### Assigned task
Report every line of the listing below in which the string "artist" occurs.

### Provided data
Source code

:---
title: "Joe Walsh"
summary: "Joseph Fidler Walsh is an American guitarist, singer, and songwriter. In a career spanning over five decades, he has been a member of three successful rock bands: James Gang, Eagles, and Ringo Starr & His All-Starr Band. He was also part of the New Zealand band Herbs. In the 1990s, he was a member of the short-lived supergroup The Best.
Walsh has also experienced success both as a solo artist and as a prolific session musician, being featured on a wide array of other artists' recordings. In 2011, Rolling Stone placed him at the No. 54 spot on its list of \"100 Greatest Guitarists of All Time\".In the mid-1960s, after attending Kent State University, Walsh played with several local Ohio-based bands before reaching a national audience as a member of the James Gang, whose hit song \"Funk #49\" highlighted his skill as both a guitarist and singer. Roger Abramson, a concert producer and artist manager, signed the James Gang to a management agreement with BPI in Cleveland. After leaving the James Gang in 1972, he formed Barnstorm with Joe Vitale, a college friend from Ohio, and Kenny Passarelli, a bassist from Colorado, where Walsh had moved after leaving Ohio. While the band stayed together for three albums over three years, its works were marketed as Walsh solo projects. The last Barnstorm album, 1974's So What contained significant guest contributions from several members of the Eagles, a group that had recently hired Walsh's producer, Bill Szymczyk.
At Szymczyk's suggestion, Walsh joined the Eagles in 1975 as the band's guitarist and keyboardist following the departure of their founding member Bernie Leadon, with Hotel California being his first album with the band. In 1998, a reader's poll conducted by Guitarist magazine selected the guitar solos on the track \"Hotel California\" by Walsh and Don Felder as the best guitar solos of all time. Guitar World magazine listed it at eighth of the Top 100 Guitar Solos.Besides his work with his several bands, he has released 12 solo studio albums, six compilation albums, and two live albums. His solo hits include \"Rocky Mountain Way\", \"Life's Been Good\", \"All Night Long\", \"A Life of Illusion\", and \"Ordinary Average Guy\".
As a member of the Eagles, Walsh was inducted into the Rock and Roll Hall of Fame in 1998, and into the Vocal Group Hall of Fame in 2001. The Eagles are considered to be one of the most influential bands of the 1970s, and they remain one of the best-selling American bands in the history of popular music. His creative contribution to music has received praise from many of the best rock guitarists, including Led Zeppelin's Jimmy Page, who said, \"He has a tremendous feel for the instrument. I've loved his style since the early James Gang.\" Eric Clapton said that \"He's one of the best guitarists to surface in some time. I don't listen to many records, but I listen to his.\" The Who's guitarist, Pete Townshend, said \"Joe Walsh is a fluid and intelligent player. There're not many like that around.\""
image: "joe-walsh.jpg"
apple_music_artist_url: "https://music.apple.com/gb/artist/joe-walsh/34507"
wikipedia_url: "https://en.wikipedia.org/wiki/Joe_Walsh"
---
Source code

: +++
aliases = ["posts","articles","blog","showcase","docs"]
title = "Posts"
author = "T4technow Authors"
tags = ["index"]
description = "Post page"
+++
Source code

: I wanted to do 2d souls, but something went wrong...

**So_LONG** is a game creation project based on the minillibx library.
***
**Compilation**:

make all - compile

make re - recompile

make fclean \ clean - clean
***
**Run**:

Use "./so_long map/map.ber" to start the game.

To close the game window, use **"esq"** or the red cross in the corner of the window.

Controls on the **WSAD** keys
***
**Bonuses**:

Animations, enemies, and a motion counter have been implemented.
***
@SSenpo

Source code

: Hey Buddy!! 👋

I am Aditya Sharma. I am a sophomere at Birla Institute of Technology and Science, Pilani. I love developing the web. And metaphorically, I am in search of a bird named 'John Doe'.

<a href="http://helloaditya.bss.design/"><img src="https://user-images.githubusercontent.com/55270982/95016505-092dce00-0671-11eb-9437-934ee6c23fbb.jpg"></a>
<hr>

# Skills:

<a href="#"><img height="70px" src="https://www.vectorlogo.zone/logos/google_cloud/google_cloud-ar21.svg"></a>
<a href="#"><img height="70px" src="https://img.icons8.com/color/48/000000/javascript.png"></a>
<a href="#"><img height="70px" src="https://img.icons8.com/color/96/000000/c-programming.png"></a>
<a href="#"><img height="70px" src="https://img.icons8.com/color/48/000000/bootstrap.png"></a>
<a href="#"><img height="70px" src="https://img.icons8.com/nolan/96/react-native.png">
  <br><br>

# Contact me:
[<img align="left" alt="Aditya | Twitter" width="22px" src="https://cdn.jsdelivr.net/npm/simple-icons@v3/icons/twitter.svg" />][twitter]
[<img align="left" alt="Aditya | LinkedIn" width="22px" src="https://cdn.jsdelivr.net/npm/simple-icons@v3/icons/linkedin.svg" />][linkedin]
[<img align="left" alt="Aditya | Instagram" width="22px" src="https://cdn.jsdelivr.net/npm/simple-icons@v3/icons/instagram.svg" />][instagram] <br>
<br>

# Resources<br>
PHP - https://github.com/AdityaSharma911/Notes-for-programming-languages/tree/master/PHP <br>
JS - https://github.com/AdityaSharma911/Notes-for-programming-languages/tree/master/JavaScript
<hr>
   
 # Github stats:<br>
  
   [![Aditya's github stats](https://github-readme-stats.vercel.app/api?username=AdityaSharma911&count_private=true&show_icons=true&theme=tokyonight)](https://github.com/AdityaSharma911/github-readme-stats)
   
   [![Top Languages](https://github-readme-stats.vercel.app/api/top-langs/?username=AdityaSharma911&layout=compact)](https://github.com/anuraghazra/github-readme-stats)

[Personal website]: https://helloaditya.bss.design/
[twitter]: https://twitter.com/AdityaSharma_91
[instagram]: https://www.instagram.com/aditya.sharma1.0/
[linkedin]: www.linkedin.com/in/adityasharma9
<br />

### Expected answer
Walsh has also experienced success both as a solo artist and as a prolific session musician, being featured on a wide array of other artists' recordings. In 2011, Rolling Stone placed him at the No. 54 spot on its list of \"100 Greatest Guitarists of All Time\".In the mid-1960s, after attending Kent State University, Walsh played with several local Ohio-based bands before reaching a national audience as a member of the James Gang, whose hit song \"Funk #49\" highlighted his skill as both a guitarist and singer. Roger Abramson, a concert producer and artist manager, signed the James Gang to a management agreement with BPI in Cleveland. After leaving the James Gang in 1972, he formed Barnstorm with Joe Vitale, a college friend from Ohio, and Kenny Passarelli, a bassist from Colorado, where Walsh had moved after leaving Ohio. While the band stayed together for three albums over three years, its works were marketed as Walsh solo projects. The last Barnstorm album, 1974's So What contained significant guest contributions from several members of the Eagles, a group that had recently hired Walsh's producer, Bill Szymczyk.
apple_music_artist_url: "https://music.apple.com/gb/artist/joe-walsh/34507"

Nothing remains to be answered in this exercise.